Xenophobia: Nigeria, South Africa set up 24-hour call centre

Foreign Affairs Minister Geoffrey Onyeama says Nigeria and South Africa have set up a 24-hour call centre to serve as an early warning system to protect Nigerians from xenophobia.

Onyeama said at the News Agency of Nigeria (NAN) Forum in Abuja that Federal Government was ready to intervene wherever any Nigerian is threatened or in difficulty,

“We will always intervene quickly. An example of this was in Italy, you will recall last year or the year before there was a Nigerian who was attacked and killed.

“We quickly engaged with Italian Government and really took all the necessary steps, arresting people and paying compensation to the family. So we will always engage to protect Nigerian lives wherever they may be.

“We are hoping now to set up a 24-hour call centre so that Nigerians anywhere in the world can call a particular number whenever they are in distress,”

He said that the Nigerian High Commission in South Africa has been directed to facilitate legal support to help the victims of recent xenophobic attacks in the country to get their compensations.

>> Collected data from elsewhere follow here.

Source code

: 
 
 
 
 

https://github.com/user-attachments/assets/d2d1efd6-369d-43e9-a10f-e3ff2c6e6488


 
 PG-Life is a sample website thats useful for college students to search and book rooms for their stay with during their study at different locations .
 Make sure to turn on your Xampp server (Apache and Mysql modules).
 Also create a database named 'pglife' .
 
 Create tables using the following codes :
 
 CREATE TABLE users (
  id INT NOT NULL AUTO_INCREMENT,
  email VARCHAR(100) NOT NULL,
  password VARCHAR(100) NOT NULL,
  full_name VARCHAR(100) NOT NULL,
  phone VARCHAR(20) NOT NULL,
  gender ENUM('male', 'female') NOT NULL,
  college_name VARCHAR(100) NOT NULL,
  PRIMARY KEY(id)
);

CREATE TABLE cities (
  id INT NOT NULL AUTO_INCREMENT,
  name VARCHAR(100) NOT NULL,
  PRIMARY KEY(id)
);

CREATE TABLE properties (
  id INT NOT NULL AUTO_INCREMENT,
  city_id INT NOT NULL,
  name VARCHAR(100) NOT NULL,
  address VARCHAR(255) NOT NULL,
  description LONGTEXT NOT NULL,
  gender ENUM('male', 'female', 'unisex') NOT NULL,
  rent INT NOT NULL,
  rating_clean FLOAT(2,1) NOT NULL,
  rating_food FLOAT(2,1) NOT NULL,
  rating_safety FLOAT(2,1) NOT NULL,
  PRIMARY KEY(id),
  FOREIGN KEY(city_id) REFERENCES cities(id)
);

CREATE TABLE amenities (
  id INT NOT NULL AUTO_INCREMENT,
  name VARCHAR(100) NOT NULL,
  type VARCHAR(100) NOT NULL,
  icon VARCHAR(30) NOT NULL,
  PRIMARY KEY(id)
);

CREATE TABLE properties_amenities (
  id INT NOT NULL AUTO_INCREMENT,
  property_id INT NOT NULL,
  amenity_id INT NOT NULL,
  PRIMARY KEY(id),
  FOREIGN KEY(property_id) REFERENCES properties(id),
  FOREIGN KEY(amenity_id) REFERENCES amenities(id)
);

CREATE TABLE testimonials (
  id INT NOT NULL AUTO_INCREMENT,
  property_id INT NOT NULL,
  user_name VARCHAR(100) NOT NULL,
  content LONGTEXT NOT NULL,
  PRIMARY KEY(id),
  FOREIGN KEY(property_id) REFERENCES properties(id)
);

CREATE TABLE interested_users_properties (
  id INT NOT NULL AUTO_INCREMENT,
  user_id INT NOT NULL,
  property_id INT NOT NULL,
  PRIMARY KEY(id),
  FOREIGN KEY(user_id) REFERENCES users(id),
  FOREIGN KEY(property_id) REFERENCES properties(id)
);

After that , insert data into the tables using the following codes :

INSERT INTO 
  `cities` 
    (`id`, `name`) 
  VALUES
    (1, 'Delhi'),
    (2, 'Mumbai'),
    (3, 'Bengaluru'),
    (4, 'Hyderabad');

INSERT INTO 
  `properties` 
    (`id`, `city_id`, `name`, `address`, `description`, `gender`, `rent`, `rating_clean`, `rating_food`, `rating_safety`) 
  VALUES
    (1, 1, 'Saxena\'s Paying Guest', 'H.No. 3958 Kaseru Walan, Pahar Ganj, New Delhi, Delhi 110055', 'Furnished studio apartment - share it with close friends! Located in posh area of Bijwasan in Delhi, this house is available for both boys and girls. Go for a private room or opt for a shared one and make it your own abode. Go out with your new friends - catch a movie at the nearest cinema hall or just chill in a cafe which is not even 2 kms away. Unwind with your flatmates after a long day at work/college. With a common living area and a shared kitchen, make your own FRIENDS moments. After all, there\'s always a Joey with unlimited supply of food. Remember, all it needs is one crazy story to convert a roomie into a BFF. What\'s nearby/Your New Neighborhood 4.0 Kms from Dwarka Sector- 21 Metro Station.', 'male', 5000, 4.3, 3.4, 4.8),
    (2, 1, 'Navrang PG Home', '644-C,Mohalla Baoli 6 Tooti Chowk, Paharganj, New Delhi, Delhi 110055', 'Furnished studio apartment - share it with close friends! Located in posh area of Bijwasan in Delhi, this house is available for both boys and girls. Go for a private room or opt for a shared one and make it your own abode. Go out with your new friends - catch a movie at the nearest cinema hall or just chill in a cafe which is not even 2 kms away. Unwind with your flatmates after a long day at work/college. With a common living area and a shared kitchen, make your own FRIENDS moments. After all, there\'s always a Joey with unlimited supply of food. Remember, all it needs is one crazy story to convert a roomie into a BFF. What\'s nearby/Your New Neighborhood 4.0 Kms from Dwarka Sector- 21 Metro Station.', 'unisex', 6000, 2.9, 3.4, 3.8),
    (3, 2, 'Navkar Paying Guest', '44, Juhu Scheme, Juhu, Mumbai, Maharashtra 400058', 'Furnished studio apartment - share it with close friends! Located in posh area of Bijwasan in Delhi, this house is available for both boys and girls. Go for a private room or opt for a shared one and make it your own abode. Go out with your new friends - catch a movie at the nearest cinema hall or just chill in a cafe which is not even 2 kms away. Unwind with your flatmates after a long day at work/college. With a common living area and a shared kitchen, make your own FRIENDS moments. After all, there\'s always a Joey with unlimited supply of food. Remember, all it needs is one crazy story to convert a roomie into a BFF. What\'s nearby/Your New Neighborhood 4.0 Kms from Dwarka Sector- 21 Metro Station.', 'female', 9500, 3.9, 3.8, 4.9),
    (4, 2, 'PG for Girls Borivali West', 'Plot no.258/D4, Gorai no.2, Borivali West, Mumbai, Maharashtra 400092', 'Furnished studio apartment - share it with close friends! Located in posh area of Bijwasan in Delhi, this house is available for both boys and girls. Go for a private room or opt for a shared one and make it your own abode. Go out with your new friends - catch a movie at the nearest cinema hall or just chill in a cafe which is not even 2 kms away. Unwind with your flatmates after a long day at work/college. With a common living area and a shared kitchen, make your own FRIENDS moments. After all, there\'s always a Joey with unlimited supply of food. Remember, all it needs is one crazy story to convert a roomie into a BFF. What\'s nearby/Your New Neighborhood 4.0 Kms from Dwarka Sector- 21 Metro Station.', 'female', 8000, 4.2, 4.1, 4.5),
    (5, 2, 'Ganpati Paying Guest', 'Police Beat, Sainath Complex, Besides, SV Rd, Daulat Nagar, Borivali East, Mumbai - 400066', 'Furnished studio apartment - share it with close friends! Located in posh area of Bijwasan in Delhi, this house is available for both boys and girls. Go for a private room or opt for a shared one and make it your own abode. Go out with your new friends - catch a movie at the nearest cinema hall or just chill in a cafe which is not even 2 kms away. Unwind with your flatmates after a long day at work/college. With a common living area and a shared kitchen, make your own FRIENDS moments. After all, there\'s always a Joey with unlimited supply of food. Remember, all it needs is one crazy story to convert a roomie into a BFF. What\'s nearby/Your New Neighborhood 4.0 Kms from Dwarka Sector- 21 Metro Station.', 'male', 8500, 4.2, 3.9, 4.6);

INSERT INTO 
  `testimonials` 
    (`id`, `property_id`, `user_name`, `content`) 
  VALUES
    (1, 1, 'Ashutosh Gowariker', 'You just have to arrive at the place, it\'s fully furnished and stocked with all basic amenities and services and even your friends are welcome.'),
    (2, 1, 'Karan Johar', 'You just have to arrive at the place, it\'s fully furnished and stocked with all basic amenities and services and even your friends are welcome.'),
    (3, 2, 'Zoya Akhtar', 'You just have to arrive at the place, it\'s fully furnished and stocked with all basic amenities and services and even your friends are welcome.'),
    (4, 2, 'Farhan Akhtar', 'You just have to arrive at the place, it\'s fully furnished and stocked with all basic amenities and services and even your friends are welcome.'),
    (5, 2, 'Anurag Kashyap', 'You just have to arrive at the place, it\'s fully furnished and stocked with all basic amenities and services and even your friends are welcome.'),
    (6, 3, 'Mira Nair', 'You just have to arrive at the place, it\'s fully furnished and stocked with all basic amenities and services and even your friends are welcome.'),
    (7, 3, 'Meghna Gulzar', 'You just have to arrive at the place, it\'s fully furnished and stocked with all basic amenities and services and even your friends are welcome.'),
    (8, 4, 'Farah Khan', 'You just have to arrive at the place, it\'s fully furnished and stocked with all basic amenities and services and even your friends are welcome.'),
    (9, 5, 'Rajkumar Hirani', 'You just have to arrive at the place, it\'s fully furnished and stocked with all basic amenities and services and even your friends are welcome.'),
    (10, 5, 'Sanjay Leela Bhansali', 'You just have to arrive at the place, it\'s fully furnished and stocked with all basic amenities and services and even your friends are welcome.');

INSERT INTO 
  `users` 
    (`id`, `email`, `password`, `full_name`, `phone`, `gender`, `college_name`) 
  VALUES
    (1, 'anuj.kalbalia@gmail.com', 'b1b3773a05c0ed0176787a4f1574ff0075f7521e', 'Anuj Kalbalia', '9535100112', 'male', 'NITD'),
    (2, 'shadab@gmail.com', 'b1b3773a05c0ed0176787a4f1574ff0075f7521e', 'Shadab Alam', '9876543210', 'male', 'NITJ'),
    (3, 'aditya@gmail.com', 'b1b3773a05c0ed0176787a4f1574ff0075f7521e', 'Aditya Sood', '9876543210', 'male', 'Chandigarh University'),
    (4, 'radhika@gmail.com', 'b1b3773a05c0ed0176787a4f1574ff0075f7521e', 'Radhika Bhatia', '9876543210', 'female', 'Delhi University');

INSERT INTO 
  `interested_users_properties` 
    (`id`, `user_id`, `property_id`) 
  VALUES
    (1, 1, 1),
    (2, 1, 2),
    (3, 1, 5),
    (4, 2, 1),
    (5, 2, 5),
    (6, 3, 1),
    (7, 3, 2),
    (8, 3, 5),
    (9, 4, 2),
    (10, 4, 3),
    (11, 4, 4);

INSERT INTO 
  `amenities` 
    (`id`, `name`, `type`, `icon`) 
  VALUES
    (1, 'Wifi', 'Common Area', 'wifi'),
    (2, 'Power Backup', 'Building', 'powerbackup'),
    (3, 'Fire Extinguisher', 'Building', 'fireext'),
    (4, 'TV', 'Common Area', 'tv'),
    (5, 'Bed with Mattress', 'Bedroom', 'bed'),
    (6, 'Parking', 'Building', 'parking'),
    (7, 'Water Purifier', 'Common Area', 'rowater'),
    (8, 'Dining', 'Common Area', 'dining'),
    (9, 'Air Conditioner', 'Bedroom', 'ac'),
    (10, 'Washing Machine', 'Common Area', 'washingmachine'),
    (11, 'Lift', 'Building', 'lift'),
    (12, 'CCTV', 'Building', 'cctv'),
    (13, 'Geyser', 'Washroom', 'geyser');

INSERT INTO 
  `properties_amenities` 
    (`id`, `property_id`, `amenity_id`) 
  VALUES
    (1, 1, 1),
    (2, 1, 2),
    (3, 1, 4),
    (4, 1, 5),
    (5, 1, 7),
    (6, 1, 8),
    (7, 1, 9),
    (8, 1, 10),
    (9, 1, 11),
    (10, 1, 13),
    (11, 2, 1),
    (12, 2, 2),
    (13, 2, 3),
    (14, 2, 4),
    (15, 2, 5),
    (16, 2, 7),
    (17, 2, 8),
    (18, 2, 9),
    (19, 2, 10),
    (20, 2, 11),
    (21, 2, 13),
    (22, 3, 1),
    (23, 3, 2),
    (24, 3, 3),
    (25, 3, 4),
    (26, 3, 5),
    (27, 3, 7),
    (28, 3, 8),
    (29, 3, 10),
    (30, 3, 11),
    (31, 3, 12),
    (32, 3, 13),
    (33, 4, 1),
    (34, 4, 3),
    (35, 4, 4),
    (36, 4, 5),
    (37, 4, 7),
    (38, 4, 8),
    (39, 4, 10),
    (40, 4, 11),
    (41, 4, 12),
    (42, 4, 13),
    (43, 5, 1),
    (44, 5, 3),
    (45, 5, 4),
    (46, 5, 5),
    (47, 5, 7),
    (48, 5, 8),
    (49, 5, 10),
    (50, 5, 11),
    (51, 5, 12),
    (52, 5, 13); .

The minister said that the victims of the attacks had been advised to make inventory of their losses through a mechanism that had been created, known as the early warning unit.

“What we have done is that we visited the scenes of these attacks; we spoke to victims, we saw their businesses and we advised them to make an inventory of their losses.

“And, that the mechanism we have created, the early warning unit, what will then happened is that they should submit all their claims through the Nigerian High Commission to be presented at a high level meeting to push the issue of compensation.

“First of all we have to see what the insurance laws provide and really take it from there; the important thing is that this should be addressed.

“We also asked the high commission to facilitate with legal support, to identifying lawyers and all that to help in the process.”

Onyeama decried attacks on Nigerians in South Africa and India which sometimes led to death and expressed concern that the South African situation was more troubling because it often re-occurred.

“We have engaged directly with the highest levels of government of South Africa. The Vice President of South Africa spoke with the Acting President at the time

“I went to South Africa with the Minister of Interior and we were able to get the South African Government to set up an early warning unit.

“We wanted an institutional mechanism that will address the issue of xenophobia in South Africa.’’

Onyeama said that the Ministry of Foreign Affairs identified the fact that the Nigerian Union in South Africa did not have any access to the South African Government.

He said the Nigerian community felt it was at the mercy of the South African police.

“We were able to get the early warning unit, comprising the Nigerian High Commission there and the Nigerian Consulate but most importantly, the Nigerian Union in South Africa.

“On the South African side, the Ministry of Foreign Affairs, the Ministry of Home Affairs which is in charge of the police and the police.

“They will be meeting regularly to share intelligence, share information, build trust and develop strategies for early warning intervention.

“We thought that was a very important achievement; it is institutionalised, they meet once every quarter or they could meet earlier,” he said.

The minister said that he had directed the Nigerian High Commissioner in South Africa to arrange the first meeting as quickly as possible.

He expressed the hope that the step would go a long way to address the situation.

Onyeama described the attack on Nigerians in India as a one-off thing because it was a response to a particular incident.

He said what was gratifying about the Indian case was that the Indian Government was very quick in condemning and arresting suspects.